Looking forward to

Richard is nearing the end of his summer class in children’s literature. Plus he came home from his one week intensive with more homework and a final project. So this means he’s starting to get really stressed and spending a lot of time when he is home glued to one of his computers, trying to get all his homework out of the way. I am strongly encouraging this, if only for the fact that the sooner the homework gets done, the sooner we get rid of the rather impressive stack of 50-something children’s books that have been camped out on the coffee table or the breakfast nook table for the past several weeks. Not that I have minded having that many books, per se, since I got to read all of them (and occasionally keep finding more that I didn’t get a chance to read), but it’s hard to put your feet up on the coffee table when it is covered in books, and I am too lazy to move them somewhere else.
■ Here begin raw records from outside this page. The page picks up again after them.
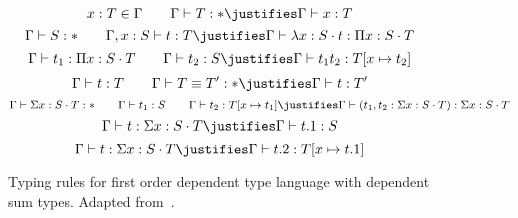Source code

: \begin{figure}
    \begin{proofrules}
        \[ x : T \in \context{\Gamma} \qquad \Gamma \vdash T : *
        \justifies
        \context{\Gamma} \vdash x : T 
        \]
        \[ \Gamma \vdash S : * \qquad \Gamma, x : S \vdash t : T 
        \justifies 
        \Gamma \vdash \lambda x : S \cdot t : \Pi x : S \cdot T 
        \]
        \[ \Gamma \vdash t_1 : \Pi x : S \cdot T \qquad \Gamma \vdash t_2 : S 
        \justifies 
        \Gamma \vdash t_1 t_2 : T[x \mapsto t_2] 
        \]
        \[ \Gamma \vdash t : T \qquad \Gamma \vdash T \equiv T^\prime : * 
        \justifies 
        \Gamma \vdash t : T^\prime 
        \]
        \[ \Gamma \vdash \Sigma x : S \cdot T : * \qquad 
            \Gamma \vdash t_1 : S \qquad  \Gamma \vdash t_2 : T[x \mapsto t_1] 
        \justifies 
        \Gamma \vdash (t_1, t_2 : \Sigma x : S \cdot T) : \Sigma x : S \cdot T 
        \] 
        \[ \Gamma \vdash t : \Sigma x : S \cdot T 
        \justifies 
        \Gamma \vdash t.1 : S 
        \]
        \[ \Gamma \vdash t : \Sigma x : S \cdot T 
        \justifies 
        \Gamma \vdash t.2 : T[x \mapsto t.1] 
        \]
    \end{proofrules}
\caption{Typing rules for first order dependent type language with dependent sum types. Adapted from~\cite{pierce2005advanced}.}
\label{fig:dtt-w-sigma}
\end{figure}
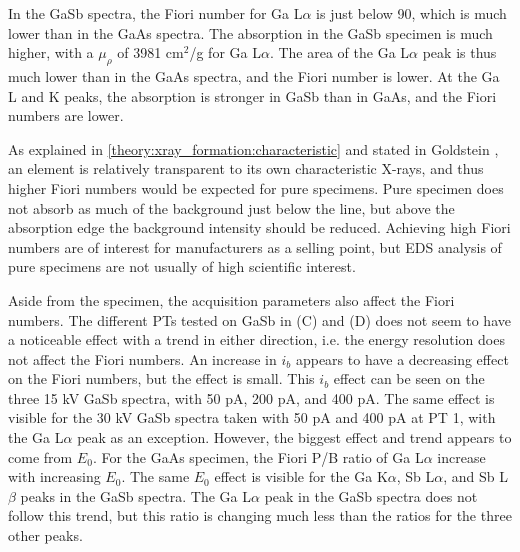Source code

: In the GaSb spectra, the Fiori number for Ga L$\alpha$ is just below 90, which is much lower than in the GaAs spectra.
The absorption in the GaSb specimen is much higher, with a $\mu_\rho$ of 3981 cm$^2$/g for Ga L$\alpha$.
The area of the Ga L$\alpha$ peak is thus much lower than in the GaAs spectra, and the Fiori number is lower.
At the Ga L and K peaks, the absorption is stronger in GaSb than in GaAs, and the Fiori numbers are lower.


As explained in \cref{theory:xray_formation:characteristic} and stated in Goldstein \cite[Ch. 4.4]{goldstein_scanning_2018}, an element is relatively transparent to its own characteristic X-rays, and thus higher Fiori numbers would be expected for pure specimens.
Pure specimen does not absorb as much of the background just below the line, but above the absorption edge the background intensity should be reduced.
Achieving high Fiori numbers are of interest for manufacturers as a selling point, but EDS analysis of pure specimens are not usually of high scientific interest.




Aside from the specimen, the acquisition parameters also affect the Fiori numbers.
The different PTs tested on GaSb in (C) and (D) does not seem to have a noticeable effect with a trend in either direction, i.e. the energy resolution does not affect the Fiori numbers.
An increase in $i_b$ appears to have a decreasing effect on the Fiori numbers, but the effect is small.
This $i_b$ effect can be seen on the three 15 kV GaSb spectra, with 50 pA, 200 pA, and 400 pA.
The same effect is visible for the 30 kV GaSb spectra taken with 50 pA and 400 pA at PT 1, with the Ga L$\alpha$ peak as an exception.
However, the biggest effect and trend appears to come from $E_0$.
For the GaAs specimen, the Fiori P/B ratio of Ga L$\alpha$ increase with increasing $E_0$.
The same $E_0$ effect is visible for the Ga K$\alpha$, Sb L$\alpha$, and Sb L$\beta$ peaks in the GaSb spectra.
The Ga L$\alpha$ peak in the GaSb spectra does not follow this trend, but this ratio is changing much less than the ratios for the three other peaks.


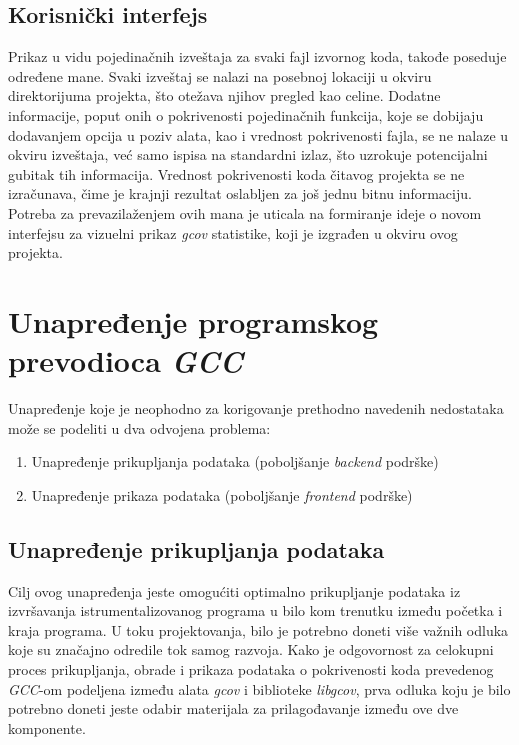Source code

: \documentclass[12pt,oneside]{memoir}
\newcommand{\strano}[1]{\textit{#1}}
\begin{document}
\subsection{Korisnički interfejs}


Prikaz u vidu pojedinačnih izveštaja za svaki fajl izvornog koda, takođe poseduje određene mane. Svaki izveštaj se nalazi na posebnoj lokaciji u okviru direktorijuma projekta, što otežava njihov pregled kao celine. Dodatne informacije, poput onih o pokrivenosti pojedinačnih funkcija, koje se dobijaju dodavanjem opcija u poziv alata, kao i vrednost pokrivenosti fajla, se ne nalaze u okviru izveštaja, već samo ispisa na standardni izlaz, što uzrokuje potencijalni gubitak tih informacija. Vrednost pokrivenosti koda čitavog projekta se ne izračunava, čime je krajnji rezultat oslabljen za još jednu bitnu informaciju. Potreba za prevazilaženjem ovih mana je uticala na formiranje ideje o novom interfejsu za vizuelni prikaz \strano{gcov} statistike, koji je izgrađen u okviru ovog projekta. 


\section{Unapređenje programskog prevodioca \strano{GCC}}


Unapređenje koje je neophodno za korigovanje prethodno navedenih nedostataka može se podeliti u dva odvojena problema:
\begin{enumerate}
\item Unapređenje prikupljanja podataka (poboljšanje \strano{backend} podrške)
\item Unapređenje prikaza podataka (poboljšanje \strano{frontend} podrške)
\end{enumerate}


\subsection{Unapređenje prikupljanja podataka}

Cilj ovog unapređenja jeste omogućiti optimalno prikupljanje podataka iz izvršavanja istrumentalizovanog programa u bilo kom trenutku između početka i kraja programa. U toku projektovanja, bilo je potrebno doneti više važnih odluka koje su značajno odredile tok samog razvoja. Kako je odgovornost za celokupni proces prikupljanja, obrade i prikaza podataka o pokrivenosti koda prevedenog \strano{GCC}-om podeljena između alata \strano{gcov} i biblioteke \strano{libgcov}, prva odluka koju je bilo potrebno doneti jeste odabir materijala za prilagođavanje između ove dve komponente.
\end{document}
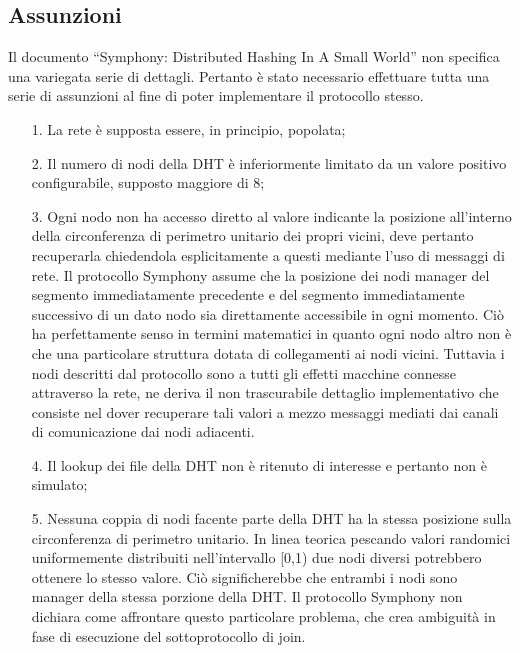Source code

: \documentclass[	
	DIV=calc,
	paper=a4,
	fontsize=11pt,
	onecolumn
]{scrartcl} %
\begin{document}
	\subsection{Assunzioni}
	Il documento ``Symphony: Distributed Hashing In A Small World'' non specifica una variegata serie di dettagli. Pertanto è stato necessario effettuare tutta una serie di assunzioni al fine di poter implementare il protocollo stesso.
	\begin{itemize}
	\item[1.] La rete è supposta essere, in principio, popolata;
	\item[2.] Il numero di nodi della DHT è inferiormente limitato da un valore positivo configurabile, supposto maggiore di 8;
	\item[3.] Ogni nodo non ha accesso diretto al valore indicante la posizione all'interno della circonferenza di perimetro unitario dei propri vicini, deve pertanto recuperarla chiedendola esplicitamente a questi mediante l'uso di messaggi di rete. Il protocollo Symphony assume che la posizione dei nodi manager del segmento immediatamente precedente e del segmento immediatamente successivo di un dato nodo sia direttamente accessibile in ogni momento. Ciò ha perfettamente senso in termini matematici in quanto ogni nodo altro non è che una particolare struttura dotata di collegamenti ai nodi vicini. Tuttavia i nodi descritti dal protocollo sono a tutti gli effetti macchine connesse attraverso la rete, ne deriva il non trascurabile dettaglio implementativo che consiste nel dover recuperare tali valori a mezzo messaggi mediati dai canali di comunicazione dai nodi adiacenti. 
	\item[4.] Il lookup dei file della DHT non è ritenuto di interesse e pertanto non è simulato;
	\item[5.] Nessuna coppia di nodi facente parte della DHT ha la stessa posizione sulla circonferenza di perimetro unitario. In linea teorica pescando valori randomici uniformemente distribuiti nell'intervallo [0,1) due nodi diversi potrebbero ottenere lo stesso valore. Ciò significherebbe che entrambi i nodi sono manager della stessa porzione della DHT. Il protocollo Symphony non dichiara come affrontare questo particolare problema, che crea ambiguità in fase di esecuzione del sottoprotocollo di join.
	\end{itemize}
	
\end{document}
So Sunday he spent most of his time doing homework except for the brief trip off to the hardware stores to gaze upon the pitiful selections of build-it-yourself shelving and workbenches for the garage, and Monday he stayed home to do homework while I went to dinner with my parents and my older sister and her family (although I did bring him dinner home from the restaurant). Tuesday night we met for Indian food on the way home but then it was back to the homework, and last night he was still plugging away at it too. At least Tuesday night the bulk of the books were returned (yay!) so that I can actually see parts of the coffee table again, and I suspect that the rest of the books will disappear soon enough.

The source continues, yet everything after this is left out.